*AVAILABLE DATA*:

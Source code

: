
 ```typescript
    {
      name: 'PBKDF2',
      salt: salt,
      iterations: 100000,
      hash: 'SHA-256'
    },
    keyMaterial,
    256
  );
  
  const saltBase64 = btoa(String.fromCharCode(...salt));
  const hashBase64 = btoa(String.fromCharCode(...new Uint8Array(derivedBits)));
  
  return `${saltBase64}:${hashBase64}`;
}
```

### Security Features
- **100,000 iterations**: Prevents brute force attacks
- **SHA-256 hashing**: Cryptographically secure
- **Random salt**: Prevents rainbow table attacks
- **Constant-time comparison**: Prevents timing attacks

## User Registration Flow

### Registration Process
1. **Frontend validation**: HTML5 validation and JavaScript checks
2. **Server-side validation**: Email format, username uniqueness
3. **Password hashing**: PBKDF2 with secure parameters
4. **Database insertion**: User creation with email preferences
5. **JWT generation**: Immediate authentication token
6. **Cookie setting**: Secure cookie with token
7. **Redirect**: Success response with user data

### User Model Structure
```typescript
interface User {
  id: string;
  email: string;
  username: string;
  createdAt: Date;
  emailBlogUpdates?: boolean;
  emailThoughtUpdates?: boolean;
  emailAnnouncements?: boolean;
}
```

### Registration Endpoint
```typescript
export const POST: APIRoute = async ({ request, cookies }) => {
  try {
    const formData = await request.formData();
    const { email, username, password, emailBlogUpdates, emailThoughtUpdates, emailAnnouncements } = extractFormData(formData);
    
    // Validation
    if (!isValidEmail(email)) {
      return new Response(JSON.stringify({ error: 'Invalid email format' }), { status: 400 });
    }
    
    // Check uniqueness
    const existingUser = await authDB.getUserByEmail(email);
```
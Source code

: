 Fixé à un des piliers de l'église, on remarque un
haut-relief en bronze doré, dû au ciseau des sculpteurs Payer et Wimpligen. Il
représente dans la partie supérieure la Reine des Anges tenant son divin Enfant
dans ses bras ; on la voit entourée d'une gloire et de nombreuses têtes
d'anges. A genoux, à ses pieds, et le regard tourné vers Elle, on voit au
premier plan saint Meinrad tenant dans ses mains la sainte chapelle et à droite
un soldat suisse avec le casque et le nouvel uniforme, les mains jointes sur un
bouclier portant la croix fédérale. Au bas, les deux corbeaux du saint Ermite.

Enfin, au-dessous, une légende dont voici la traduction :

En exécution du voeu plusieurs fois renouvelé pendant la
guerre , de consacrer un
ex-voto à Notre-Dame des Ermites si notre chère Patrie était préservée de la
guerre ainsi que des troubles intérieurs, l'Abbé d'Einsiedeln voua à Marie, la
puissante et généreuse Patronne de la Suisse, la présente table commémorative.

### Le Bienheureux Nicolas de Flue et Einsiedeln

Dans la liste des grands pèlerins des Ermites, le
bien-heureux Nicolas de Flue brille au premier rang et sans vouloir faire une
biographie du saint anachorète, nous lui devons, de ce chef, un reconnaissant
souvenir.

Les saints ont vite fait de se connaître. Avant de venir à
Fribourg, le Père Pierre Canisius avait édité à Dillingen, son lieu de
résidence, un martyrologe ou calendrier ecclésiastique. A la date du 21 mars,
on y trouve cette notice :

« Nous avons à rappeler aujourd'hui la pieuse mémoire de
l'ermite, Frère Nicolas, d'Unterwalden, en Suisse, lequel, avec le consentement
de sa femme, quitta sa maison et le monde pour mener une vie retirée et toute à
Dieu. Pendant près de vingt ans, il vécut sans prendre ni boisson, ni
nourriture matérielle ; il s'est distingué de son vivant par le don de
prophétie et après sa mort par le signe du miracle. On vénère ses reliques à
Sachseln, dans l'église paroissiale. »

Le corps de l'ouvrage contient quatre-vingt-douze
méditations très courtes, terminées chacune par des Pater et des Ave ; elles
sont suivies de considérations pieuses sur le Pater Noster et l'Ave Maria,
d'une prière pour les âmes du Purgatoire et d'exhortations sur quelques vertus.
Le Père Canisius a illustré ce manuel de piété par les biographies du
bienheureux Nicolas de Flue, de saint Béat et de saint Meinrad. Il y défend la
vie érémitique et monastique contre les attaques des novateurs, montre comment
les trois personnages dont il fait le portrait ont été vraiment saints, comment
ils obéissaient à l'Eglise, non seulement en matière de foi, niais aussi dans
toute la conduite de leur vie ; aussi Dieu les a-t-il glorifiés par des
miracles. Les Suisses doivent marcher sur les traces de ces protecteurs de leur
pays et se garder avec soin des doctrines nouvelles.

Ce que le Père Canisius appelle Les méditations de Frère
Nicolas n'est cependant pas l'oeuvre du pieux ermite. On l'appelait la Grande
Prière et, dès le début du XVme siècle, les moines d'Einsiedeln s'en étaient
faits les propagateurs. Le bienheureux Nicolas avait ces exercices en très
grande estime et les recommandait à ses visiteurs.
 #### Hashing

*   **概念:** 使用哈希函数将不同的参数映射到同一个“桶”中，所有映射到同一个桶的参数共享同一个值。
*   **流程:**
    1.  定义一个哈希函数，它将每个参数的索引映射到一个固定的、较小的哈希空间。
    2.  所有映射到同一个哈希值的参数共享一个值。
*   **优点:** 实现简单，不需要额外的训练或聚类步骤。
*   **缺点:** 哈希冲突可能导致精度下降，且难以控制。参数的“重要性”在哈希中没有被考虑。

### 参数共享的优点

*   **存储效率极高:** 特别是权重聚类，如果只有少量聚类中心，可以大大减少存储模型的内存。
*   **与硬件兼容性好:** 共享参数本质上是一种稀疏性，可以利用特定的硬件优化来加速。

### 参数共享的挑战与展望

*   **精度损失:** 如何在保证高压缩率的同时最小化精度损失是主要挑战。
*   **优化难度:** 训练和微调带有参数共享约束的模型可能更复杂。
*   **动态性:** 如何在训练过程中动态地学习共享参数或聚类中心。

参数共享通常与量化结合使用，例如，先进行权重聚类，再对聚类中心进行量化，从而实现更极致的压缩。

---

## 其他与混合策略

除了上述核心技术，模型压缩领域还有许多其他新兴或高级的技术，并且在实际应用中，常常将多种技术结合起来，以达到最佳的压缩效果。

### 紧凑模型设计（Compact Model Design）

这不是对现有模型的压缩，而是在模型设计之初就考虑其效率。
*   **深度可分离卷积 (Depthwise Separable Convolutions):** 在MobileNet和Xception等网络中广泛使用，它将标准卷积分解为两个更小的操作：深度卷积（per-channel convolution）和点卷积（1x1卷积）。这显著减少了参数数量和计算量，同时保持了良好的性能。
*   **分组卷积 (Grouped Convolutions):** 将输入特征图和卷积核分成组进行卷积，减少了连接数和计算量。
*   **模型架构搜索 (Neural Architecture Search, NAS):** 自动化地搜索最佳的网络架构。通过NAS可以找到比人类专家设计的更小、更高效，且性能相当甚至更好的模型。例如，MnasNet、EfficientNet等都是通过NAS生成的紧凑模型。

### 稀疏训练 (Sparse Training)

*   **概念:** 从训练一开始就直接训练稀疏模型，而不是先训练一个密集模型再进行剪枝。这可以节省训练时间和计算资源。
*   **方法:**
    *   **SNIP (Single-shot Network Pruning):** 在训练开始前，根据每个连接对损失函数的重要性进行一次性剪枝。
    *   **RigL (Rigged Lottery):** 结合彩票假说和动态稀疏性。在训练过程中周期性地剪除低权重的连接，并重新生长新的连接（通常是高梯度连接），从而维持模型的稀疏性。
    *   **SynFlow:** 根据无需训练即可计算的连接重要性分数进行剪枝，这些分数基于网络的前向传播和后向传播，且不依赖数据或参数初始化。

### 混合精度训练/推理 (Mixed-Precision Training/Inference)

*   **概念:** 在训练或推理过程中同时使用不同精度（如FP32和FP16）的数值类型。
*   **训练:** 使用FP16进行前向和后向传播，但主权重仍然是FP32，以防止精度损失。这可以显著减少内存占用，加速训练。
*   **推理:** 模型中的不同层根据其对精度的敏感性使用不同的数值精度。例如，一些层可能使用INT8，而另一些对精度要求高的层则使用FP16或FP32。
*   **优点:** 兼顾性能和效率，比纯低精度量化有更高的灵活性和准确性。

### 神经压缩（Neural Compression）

*PROBLEM DETAILS*: Only those lines of the entries above that run from the line containing "Sachseln, dans l'église" to the line containing "d'une prière pour", both included, should be transcribed exactly.

*TASK ANSWER*:
Sachseln, dans l'église paroissiale. »

Le corps de l'ouvrage contient quatre-vingt-douze
méditations très courtes, terminées chacune par des Pater et des Ave ; elles
sont suivies de considérations pieuses sur le Pater Noster et l'Ave Maria,
d'une prière pour les âmes du Purgatoire et d'exhortations sur quelques vertus.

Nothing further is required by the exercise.